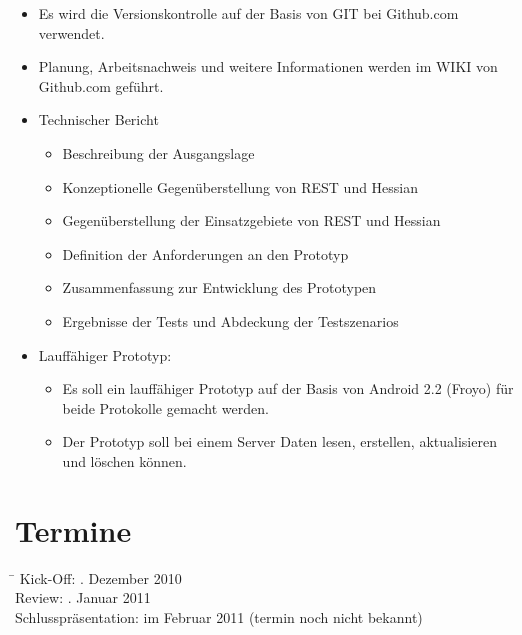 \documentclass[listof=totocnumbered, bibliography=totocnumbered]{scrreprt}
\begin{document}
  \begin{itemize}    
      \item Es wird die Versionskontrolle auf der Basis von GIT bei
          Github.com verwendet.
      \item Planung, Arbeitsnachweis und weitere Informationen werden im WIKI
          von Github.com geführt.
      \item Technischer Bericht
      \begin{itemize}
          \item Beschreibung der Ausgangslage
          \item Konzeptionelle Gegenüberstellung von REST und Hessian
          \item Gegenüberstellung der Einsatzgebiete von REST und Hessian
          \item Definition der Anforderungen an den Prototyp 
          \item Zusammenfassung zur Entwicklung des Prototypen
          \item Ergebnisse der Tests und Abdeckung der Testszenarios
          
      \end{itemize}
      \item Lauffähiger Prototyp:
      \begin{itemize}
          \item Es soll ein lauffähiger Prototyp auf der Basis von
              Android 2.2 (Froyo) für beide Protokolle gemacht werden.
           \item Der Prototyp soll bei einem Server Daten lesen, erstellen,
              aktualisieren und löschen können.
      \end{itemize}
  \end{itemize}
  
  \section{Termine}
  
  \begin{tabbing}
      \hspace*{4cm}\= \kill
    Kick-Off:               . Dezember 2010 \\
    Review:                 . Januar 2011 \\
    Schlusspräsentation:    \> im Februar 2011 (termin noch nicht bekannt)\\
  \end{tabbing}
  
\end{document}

...

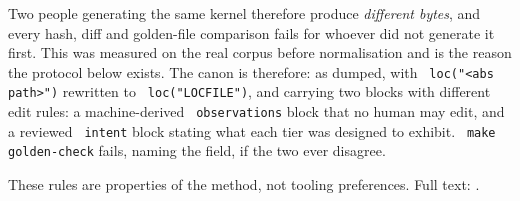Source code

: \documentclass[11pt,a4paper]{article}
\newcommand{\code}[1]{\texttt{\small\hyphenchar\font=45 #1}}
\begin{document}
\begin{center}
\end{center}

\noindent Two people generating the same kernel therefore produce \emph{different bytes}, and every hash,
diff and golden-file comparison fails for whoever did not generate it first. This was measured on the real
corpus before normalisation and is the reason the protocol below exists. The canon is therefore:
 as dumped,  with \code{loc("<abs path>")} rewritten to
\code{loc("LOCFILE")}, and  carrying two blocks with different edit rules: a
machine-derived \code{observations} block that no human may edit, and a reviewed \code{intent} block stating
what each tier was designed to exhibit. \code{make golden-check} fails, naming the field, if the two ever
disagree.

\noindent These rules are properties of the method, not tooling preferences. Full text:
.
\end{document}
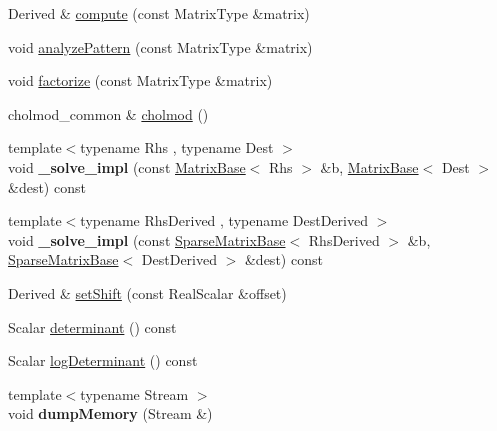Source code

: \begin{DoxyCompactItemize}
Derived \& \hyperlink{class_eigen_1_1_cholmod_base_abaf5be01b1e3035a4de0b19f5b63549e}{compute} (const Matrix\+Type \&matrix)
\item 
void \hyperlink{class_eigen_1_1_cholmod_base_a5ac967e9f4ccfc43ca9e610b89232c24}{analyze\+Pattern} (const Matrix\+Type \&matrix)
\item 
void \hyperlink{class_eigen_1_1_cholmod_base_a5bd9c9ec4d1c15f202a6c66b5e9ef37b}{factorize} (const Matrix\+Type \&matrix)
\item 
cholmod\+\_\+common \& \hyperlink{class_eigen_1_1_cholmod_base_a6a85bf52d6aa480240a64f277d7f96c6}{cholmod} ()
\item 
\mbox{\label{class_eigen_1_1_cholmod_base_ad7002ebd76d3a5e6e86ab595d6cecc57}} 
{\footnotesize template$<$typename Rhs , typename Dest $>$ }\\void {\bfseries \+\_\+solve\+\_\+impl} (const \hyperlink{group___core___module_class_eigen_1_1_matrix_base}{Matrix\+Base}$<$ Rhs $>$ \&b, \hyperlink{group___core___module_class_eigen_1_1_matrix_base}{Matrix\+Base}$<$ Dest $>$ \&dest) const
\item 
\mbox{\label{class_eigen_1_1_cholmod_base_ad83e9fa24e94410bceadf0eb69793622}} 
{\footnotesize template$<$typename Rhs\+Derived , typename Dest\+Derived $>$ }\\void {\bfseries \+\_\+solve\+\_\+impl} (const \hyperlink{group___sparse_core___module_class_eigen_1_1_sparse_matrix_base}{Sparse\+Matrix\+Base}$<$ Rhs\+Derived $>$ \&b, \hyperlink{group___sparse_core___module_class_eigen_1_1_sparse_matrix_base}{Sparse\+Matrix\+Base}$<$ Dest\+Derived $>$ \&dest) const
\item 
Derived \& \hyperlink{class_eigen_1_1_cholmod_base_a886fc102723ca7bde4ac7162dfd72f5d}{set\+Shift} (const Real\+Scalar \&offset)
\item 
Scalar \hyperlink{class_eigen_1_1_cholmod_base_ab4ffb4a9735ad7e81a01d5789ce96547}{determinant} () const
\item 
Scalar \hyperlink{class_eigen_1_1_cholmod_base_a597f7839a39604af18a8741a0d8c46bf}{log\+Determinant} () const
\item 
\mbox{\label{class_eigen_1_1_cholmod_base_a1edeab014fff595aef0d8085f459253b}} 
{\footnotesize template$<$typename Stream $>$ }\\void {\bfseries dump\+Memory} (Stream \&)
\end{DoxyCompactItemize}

→ What the exercise asks:
All lines of the data above that include the word "dest" must be shown.

→ Answer to the problem:
{\footnotesize template$<$typename Rhs , typename Dest $>$ }\\void {\bfseries \+\_\+solve\+\_\+impl} (const \hyperlink{group___core___module_class_eigen_1_1_matrix_base}{Matrix\+Base}$<$ Rhs $>$ \&b, \hyperlink{group___core___module_class_eigen_1_1_matrix_base}{Matrix\+Base}$<$ Dest $>$ \&dest) const
{\footnotesize template$<$typename Rhs\+Derived , typename Dest\+Derived $>$ }\\void {\bfseries \+\_\+solve\+\_\+impl} (const \hyperlink{group___sparse_core___module_class_eigen_1_1_sparse_matrix_base}{Sparse\+Matrix\+Base}$<$ Rhs\+Derived $>$ \&b, \hyperlink{group___sparse_core___module_class_eigen_1_1_sparse_matrix_base}{Sparse\+Matrix\+Base}$<$ Dest\+Derived $>$ \&dest) const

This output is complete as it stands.